(About this task): Could you filter the data below down to the lines that hold the word "should"?

Source texts of formatted documents:
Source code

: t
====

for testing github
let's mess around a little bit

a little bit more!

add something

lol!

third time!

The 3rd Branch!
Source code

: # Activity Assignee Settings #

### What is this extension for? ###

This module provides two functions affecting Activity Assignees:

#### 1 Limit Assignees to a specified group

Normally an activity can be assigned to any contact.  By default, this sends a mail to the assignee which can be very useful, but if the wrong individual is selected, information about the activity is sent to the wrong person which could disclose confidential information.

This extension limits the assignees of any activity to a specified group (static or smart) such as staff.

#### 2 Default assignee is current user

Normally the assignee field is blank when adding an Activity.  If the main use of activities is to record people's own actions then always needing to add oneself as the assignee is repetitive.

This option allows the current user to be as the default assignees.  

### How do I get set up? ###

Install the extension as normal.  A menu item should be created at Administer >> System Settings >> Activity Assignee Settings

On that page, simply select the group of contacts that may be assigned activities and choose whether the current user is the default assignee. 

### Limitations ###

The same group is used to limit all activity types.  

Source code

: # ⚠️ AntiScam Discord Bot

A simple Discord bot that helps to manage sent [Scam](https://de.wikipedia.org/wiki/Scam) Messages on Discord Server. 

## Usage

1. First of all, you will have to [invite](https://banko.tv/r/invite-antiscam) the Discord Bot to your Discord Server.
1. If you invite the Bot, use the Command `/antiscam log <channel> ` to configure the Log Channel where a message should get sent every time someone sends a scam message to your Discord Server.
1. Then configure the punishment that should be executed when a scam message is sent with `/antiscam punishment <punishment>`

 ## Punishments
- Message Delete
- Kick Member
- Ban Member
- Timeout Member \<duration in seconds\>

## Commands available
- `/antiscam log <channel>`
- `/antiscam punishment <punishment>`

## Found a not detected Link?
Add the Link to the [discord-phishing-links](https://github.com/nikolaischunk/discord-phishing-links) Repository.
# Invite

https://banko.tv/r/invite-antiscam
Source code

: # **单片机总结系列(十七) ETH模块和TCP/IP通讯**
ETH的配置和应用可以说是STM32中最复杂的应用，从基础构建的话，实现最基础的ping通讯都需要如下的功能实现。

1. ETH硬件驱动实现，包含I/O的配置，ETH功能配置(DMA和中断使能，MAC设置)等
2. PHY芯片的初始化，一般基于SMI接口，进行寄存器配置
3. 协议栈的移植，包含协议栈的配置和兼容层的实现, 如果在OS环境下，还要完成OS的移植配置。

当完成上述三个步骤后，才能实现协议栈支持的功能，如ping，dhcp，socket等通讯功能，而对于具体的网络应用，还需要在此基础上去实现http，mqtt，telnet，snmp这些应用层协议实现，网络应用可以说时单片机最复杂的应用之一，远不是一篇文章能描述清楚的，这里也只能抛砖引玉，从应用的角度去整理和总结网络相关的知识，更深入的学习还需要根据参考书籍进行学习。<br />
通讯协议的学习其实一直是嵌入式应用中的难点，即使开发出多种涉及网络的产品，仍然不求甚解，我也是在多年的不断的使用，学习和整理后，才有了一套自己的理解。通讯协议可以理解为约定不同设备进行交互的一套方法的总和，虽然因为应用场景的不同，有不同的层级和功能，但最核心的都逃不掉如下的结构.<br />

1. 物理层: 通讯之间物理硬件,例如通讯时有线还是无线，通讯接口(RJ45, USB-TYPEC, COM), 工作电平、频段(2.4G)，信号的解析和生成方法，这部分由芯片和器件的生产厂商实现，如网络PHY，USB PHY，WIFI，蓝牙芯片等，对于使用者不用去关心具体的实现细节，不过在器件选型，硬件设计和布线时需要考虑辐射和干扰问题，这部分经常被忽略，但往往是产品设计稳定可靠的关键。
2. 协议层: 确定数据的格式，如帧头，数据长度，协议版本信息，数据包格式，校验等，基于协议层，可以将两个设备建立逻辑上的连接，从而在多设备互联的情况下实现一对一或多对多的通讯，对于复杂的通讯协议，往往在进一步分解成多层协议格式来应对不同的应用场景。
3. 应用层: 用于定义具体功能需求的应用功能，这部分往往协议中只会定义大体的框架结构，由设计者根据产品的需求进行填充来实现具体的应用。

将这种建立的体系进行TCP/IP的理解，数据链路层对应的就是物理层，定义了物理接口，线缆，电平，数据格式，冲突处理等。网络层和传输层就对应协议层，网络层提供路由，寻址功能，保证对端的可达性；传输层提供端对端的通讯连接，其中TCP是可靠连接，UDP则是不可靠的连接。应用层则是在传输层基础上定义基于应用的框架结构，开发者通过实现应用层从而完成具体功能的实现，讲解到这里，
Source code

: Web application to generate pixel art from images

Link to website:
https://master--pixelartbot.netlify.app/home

(Answer box):
Install the extension as normal.  A menu item should be created at Administer >> System Settings >> Activity Assignee Settings
1. If you invite the Bot, use the Command `/antiscam log <channel> ` to configure the Log Channel where a message should get sent every time someone sends a scam message to your Discord Server.
1. Then configure the punishment that should be executed when a scam message is sent with `/antiscam punishment <punishment>`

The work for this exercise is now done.